La question rebondit périodiquement pendant près de quinze ans, posant surtout le problème de l'intégration des musulmans dans la société française. Les féministes soulèvent également la question du caractère inégalitaire du voile pour les femmes musulmanes. Dans ce contexte, et alors que l'islam radical progresse en France, une commission présidée par Bernard Stasi est chargée par le président de la République Jacques Chirac en juillet 2003 de réfléchir à "l'application du principe de laïcité dans la République". Rendant son rapport le 11 décembre 2003, elle relève des "atteintes préoccupantes" à la laïcité.

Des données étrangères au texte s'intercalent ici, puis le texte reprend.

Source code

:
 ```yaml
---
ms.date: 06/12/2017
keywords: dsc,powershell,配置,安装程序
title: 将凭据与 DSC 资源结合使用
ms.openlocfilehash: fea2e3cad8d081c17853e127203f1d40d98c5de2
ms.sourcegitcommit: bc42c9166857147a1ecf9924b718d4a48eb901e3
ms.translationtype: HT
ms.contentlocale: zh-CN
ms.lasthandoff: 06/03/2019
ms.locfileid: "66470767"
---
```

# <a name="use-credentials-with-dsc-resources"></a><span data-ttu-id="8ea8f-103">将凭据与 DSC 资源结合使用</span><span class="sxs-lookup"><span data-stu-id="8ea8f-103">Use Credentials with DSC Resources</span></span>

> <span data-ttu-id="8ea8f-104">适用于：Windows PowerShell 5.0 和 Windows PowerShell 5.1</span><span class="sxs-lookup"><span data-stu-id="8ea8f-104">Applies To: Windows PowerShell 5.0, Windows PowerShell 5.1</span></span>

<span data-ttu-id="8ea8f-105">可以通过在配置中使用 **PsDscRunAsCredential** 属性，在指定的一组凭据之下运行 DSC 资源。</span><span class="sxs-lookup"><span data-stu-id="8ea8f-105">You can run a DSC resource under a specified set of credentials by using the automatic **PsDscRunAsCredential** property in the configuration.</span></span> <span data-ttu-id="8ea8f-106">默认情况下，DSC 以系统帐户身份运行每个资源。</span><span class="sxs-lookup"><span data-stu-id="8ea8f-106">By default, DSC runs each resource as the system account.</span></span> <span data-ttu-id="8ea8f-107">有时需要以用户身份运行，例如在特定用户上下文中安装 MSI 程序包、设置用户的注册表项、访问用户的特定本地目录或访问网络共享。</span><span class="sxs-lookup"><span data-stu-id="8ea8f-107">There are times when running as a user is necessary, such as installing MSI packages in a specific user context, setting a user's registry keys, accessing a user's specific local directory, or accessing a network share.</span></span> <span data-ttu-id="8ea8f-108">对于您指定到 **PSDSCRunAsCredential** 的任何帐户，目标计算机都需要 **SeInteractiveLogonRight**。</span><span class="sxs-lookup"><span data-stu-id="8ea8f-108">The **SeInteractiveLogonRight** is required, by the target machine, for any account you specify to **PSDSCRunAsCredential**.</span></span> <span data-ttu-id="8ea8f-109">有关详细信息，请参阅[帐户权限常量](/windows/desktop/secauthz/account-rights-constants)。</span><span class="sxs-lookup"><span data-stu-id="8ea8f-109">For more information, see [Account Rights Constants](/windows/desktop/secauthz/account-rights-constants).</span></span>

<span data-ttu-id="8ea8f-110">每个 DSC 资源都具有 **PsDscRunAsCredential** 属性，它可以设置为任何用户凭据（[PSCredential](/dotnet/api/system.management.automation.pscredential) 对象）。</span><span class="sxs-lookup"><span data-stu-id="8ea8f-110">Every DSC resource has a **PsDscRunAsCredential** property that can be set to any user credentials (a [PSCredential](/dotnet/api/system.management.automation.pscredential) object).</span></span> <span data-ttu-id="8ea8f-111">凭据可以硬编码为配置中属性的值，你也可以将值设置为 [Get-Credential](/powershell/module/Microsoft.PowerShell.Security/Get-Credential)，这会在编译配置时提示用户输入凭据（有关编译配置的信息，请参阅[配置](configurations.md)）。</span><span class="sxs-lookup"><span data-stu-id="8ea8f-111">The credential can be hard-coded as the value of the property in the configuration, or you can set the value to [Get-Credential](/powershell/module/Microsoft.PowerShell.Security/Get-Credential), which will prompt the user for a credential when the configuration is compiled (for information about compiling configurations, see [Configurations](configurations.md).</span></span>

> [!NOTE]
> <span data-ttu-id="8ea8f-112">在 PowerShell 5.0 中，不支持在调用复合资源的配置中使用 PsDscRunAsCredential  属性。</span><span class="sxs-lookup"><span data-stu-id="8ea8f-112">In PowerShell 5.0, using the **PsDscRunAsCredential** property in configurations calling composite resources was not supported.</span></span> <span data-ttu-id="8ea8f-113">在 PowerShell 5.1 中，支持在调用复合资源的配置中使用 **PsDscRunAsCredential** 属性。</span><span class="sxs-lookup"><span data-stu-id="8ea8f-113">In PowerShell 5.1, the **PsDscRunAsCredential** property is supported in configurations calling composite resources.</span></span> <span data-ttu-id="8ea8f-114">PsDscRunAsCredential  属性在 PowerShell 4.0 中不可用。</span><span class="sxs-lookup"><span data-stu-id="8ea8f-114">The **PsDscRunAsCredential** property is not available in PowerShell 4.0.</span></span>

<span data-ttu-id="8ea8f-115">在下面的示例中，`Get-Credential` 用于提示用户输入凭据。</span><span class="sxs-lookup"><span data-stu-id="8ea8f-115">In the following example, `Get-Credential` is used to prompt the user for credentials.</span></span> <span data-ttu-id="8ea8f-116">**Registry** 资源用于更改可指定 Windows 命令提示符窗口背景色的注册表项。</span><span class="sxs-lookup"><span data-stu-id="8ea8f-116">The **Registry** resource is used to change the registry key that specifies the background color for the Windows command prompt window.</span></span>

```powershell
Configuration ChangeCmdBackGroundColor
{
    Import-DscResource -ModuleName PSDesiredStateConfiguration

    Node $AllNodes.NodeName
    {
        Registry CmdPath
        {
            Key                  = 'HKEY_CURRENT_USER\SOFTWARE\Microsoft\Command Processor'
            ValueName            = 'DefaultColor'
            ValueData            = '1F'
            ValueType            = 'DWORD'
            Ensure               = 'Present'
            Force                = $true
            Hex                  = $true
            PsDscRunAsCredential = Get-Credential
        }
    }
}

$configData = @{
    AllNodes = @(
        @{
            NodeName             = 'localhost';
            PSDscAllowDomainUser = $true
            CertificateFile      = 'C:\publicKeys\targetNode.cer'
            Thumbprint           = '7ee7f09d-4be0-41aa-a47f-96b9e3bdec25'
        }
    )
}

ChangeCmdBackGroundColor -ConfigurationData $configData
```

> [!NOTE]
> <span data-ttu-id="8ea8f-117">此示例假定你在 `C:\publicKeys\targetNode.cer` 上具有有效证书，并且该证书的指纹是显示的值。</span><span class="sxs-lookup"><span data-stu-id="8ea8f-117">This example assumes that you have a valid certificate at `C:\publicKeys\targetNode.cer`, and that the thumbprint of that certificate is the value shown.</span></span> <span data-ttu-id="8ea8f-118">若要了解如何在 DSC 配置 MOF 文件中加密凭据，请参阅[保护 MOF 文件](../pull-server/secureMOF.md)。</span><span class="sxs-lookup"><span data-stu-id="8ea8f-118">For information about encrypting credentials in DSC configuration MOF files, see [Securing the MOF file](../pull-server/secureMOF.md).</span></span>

Suivant l'une des conclusions de cette commission, Jacques Chirac se prononce en faveur d'une loi interdisant le port de signes religieux "ostensibles" par les élèves dans les établissements scolaires publics. Cette loi est ainsi adoptée le 15 mars 2004 et appliquée à partir de la rentrée 2004.

Christophe Gracieux

Éclairage média

Ce reportage est organisé en trois moments. Dans un premier temps, il s'attache à présenter deux des trois jeunes filles exclues du collège de Creil en les filmant chez elles. Le sujet met particulièrement en valeur la force de leurs convictions et leur pratique de l'islam : on les voit ainsi étudier le Coran au tableau noir. L'une d'elles, Fatima, interrogée, dit également sa volonté de porter le voile "jusqu'à sa mort".

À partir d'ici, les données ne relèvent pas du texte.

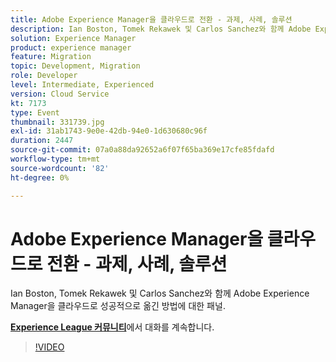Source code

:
 ```yaml
---
title: Adobe Experience Manager을 클라우드로 전환 - 과제, 사례, 솔루션
description: Ian Boston, Tomek Rekawek 및 Carlos Sanchez와 함께 Adobe Experience Manager을 클라우드로 성공적으로 옮긴 방법에 대한 패널. 이 세션은 Adobe Developers Live 컨텐츠 이벤트의 일부로 전달되었습니다.
solution: Experience Manager
product: experience manager
feature: Migration
topic: Development, Migration
role: Developer
level: Intermediate, Experienced
version: Cloud Service
kt: 7173
type: Event
thumbnail: 331739.jpg
exl-id: 31ab1743-9e0e-42db-94e0-1d630680c96f
duration: 2447
source-git-commit: 07a0a88da92652a6f07f65ba369e17cfe85fdafd
workflow-type: tm+mt
source-wordcount: '82'
ht-degree: 0%

---
```


# Adobe Experience Manager을 클라우드로 전환 - 과제, 사례, 솔루션

Ian Boston, Tomek Rekawek 및 Carlos Sanchez와 함께 Adobe Experience Manager을 클라우드로 성공적으로 옮긴 방법에 대한 패널.

**[Experience League 커뮤니티](https://adobe.ly/36Yd3v6)**&#x200B;에서 대화를 계속합니다.

>[!VIDEO](https://video.tv.adobe.com/v/331739/?quality=12&learn=on&hidetitle=true)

Dans une seconde séquence, la journaliste revient sur l'exclusion proprement dite, avec en illustration des images d'élèves dans la cour du collège. L'interview du principal, Ernest Chenière, éclaire les raisons de l'exclusion. Il est à noter qu'aucun enseignant n'est invité à donner son avis sur le sujet. Enfin, dans un dernier moment, la caméra filme une discussion devant le collège entre le principal et le père des deux jeunes filles, illustrant le début du "dialogue engagé" pour permettre la réintégration des élèves.

Christophe Gracieux

Transcription

Chantal Kimmerlin
L'objet du délit, le foulard, plus précisément «le zif marocain» que porte Fatima et Leila selon leurs convictions musulmanes.
Jeune musulmane
Je crains en Dieu, je crains de personne sauf le dieu. Je porterai toujours mon foulard jusqu'à ma mort.
Chantal Kimmerlin
Fatima et Leila ont 14 et 13 ans, elles étudient le Coran chez elles au tableau noir depuis l'âge de 3 ans. Elles font leurs 5 prières par jour mais leur but dans la vie, c'est aussi de réussir à l'école.
Jeune musulmane
Moi, je veux continuer mes études, je veux travailler.
Chantal Kimmerlin
Fatima et Leila ne sont pas exclus du Collège Georges Havez mais l'accès leur en est refusé tant qu'elles porteront le foulard pendant les cours. Principe de laïcité oblige.
Ernest Chenière
Le problème n'est pas des croyances, le problème est de la manifestation extérieure de cette croyance dans l'enceinte des locaux scolaires et notamment en classes.
Chantal Kimmerlin
Le collège placé en zone d'éducation prioritaire compte 850 élèves, de 25 nationalités différentes, dont 500 musulmans. Le problème, c'est de vivre en collectivité et conformément à la notion de neutralité politique ou religieuse.
Ali Achaboun
Encore ce foulard, je me demande moi si il gêne quelqu'un, est-ce que ce foulard il gêne quelqu'un ?
Chantal Kimmerlin
Un père qui lui aussi parle de tolérance et nie faire pression sur ses filles.
Ali Achaboun
Moi si vous voulez, ce n'est pas mon problème, si mes filles elles voulaient aujourd'hui sans le foulard, moi je n'ai aucun mot à dire.
Journaliste
Vous ne les forcez pas à adopter le foulard ?
Ali Achaboun
Absolument pas.
Chantal Kimmerlin
Pour la première fois aujourd'hui, un mois après la rentrée scolaire, le dialogue s'est engagé entre le père des jeunes filles et le principal du collège. Un dialogue difficile qui peut-être ouvrira sur une solution.